▶ _EXERCISE DIRECTIONS_:
In the material below, identify each line bearing the word "如果這些連接的拓撲滿足Google的規格". Reproduce those lines.

▶ _EXERCISE INPUT_:
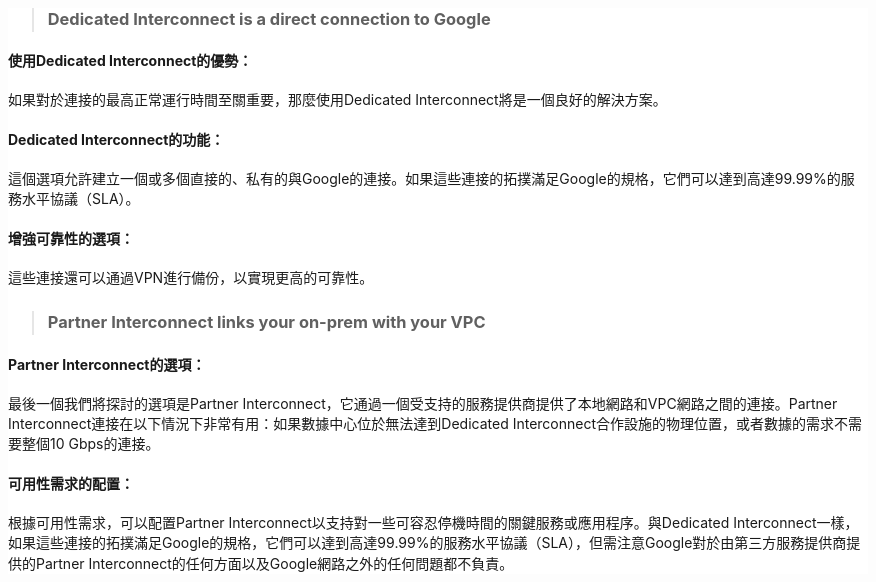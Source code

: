 >### Dedicated Interconnect is a direct connection to Google

#### 使用Dedicated Interconnect的優勢：

如果對於連接的最高正常運行時間至關重要，那麼使用Dedicated Interconnect將是一個良好的解決方案。

#### Dedicated Interconnect的功能：

這個選項允許建立一個或多個直接的、私有的與Google的連接。如果這些連接的拓撲滿足Google的規格，它們可以達到高達99.99%的服務水平協議（SLA）。

#### 增強可靠性的選項：

這些連接還可以通過VPN進行備份，以實現更高的可靠性。

>### Partner Interconnect links your on-prem with your VPC

#### Partner Interconnect的選項：

最後一個我們將探討的選項是Partner Interconnect，它通過一個受支持的服務提供商提供了本地網路和VPC網路之間的連接。Partner
Interconnect連接在以下情況下非常有用：如果數據中心位於無法達到Dedicated Interconnect合作設施的物理位置，或者數據的需求不需要整個10
Gbps的連接。

#### 可用性需求的配置：

根據可用性需求，可以配置Partner Interconnect以支持對一些可容忍停機時間的關鍵服務或應用程序。與Dedicated
Interconnect一樣，如果這些連接的拓撲滿足Google的規格，它們可以達到高達99.99%的服務水平協議（SLA），但需注意Google對於由第三方服務提供商提供的Partner
Interconnect的任何方面以及Google網路之外的任何問題都不負責。
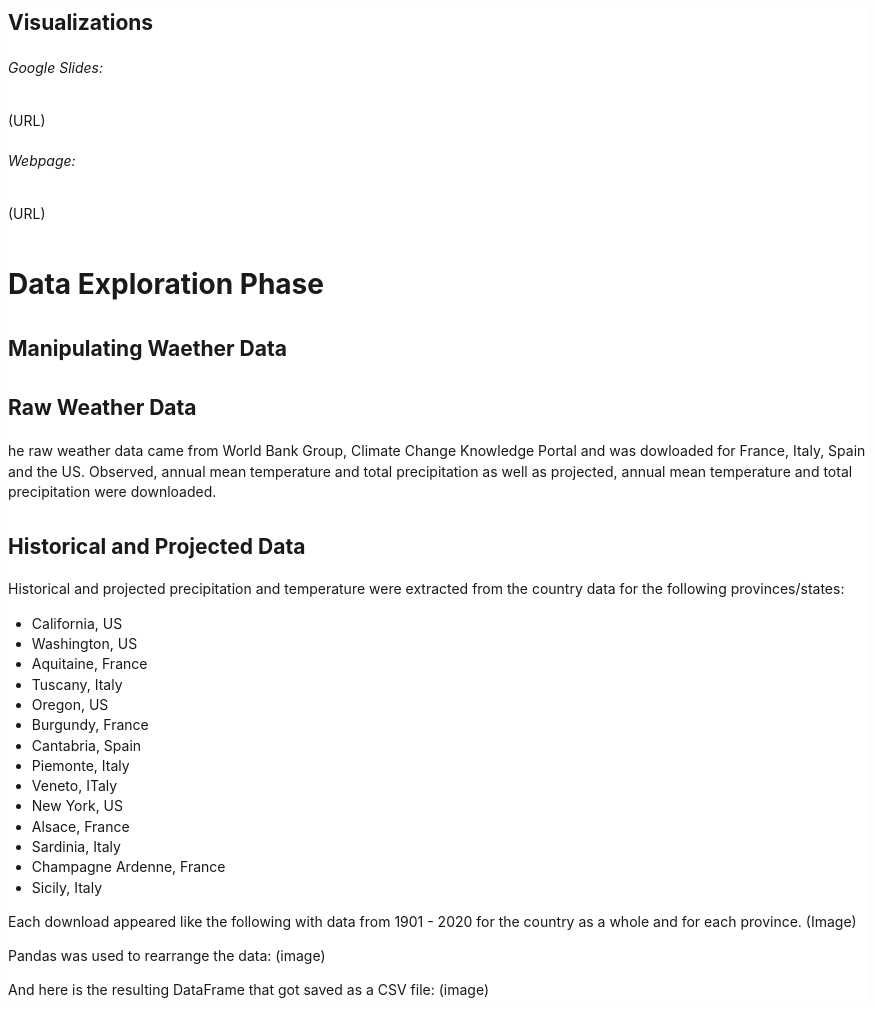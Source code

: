 
## Visualizations

###### Google Slides:
(URL)

###### Webpage:
(URL)



# Data Exploration Phase

## Manipulating Waether Data

## Raw Weather Data

he raw weather data came from World Bank Group, Climate Change Knowledge Portal and was dowloaded for France, Italy, Spain and the US. 
Observed, annual mean temperature and total precipitation as well as projected, annual mean temperature and total precipitation were downloaded.


## Historical and Projected Data

Historical and projected precipitation and temperature were extracted from the country data for the following provinces/states:

* California, US
* Washington, US
* Aquitaine, France
* Tuscany, Italy
* Oregon, US
* Burgundy, France
* Cantabria, Spain
* Piemonte, Italy
* Veneto, ITaly
* New York, US
* Alsace, France
* Sardinia, Italy
* Champagne Ardenne, France
* Sicily, Italy


Each download appeared like the following with data from 1901 - 2020 for the country as a whole and for each province.
(Image)

Pandas was used to rearrange the data:
(image)

And here is the resulting DataFrame that got saved as a CSV file:
(image)
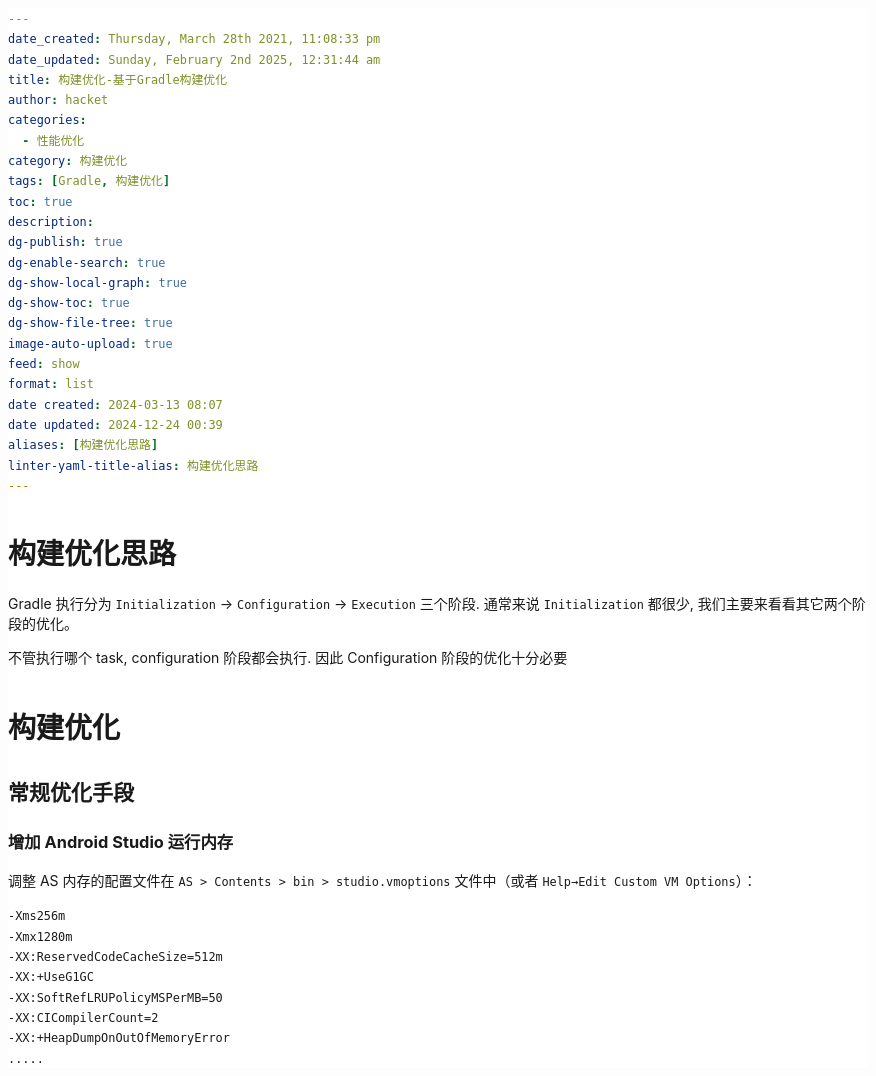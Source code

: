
```yaml
---
date_created: Thursday, March 28th 2021, 11:08:33 pm
date_updated: Sunday, February 2nd 2025, 12:31:44 am
title: 构建优化-基于Gradle构建优化
author: hacket
categories:
  - 性能优化
category: 构建优化
tags: [Gradle, 构建优化]
toc: true
description: 
dg-publish: true
dg-enable-search: true
dg-show-local-graph: true
dg-show-toc: true
dg-show-file-tree: true
image-auto-upload: true
feed: show
format: list
date created: 2024-03-13 08:07
date updated: 2024-12-24 00:39
aliases: [构建优化思路]
linter-yaml-title-alias: 构建优化思路
---
```


# 构建优化思路

Gradle 执行分为 `Initialization` -> `Configuration` -> `Execution` 三个阶段. 通常来说 `Initialization` 都很少, 我们主要来看看其它两个阶段的优化。

不管执行哪个 task, configuration 阶段都会执行. 因此 Configuration 阶段的优化十分必要

# 构建优化

## 常规优化手段

### 增加 Android Studio 运行内存

调整 AS 内存的配置文件在 `AS > Contents > bin > studio.vmoptions` 文件中（或者 `Help→Edit Custom VM Options`）：

```
-Xms256m
-Xmx1280m
-XX:ReservedCodeCacheSize=512m
-XX:+UseG1GC
-XX:SoftRefLRUPolicyMSPerMB=50
-XX:CICompilerCount=2
-XX:+HeapDumpOnOutOfMemoryError
.....
```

▶ _EXERCISE SOLUTION_:
這個選項允許建立一個或多個直接的、私有的與Google的連接。如果這些連接的拓撲滿足Google的規格，它們可以達到高達99.99%的服務水平協議（SLA）。
Interconnect一樣，如果這些連接的拓撲滿足Google的規格，它們可以達到高達99.99%的服務水平協議（SLA），但需注意Google對於由第三方服務提供商提供的Partner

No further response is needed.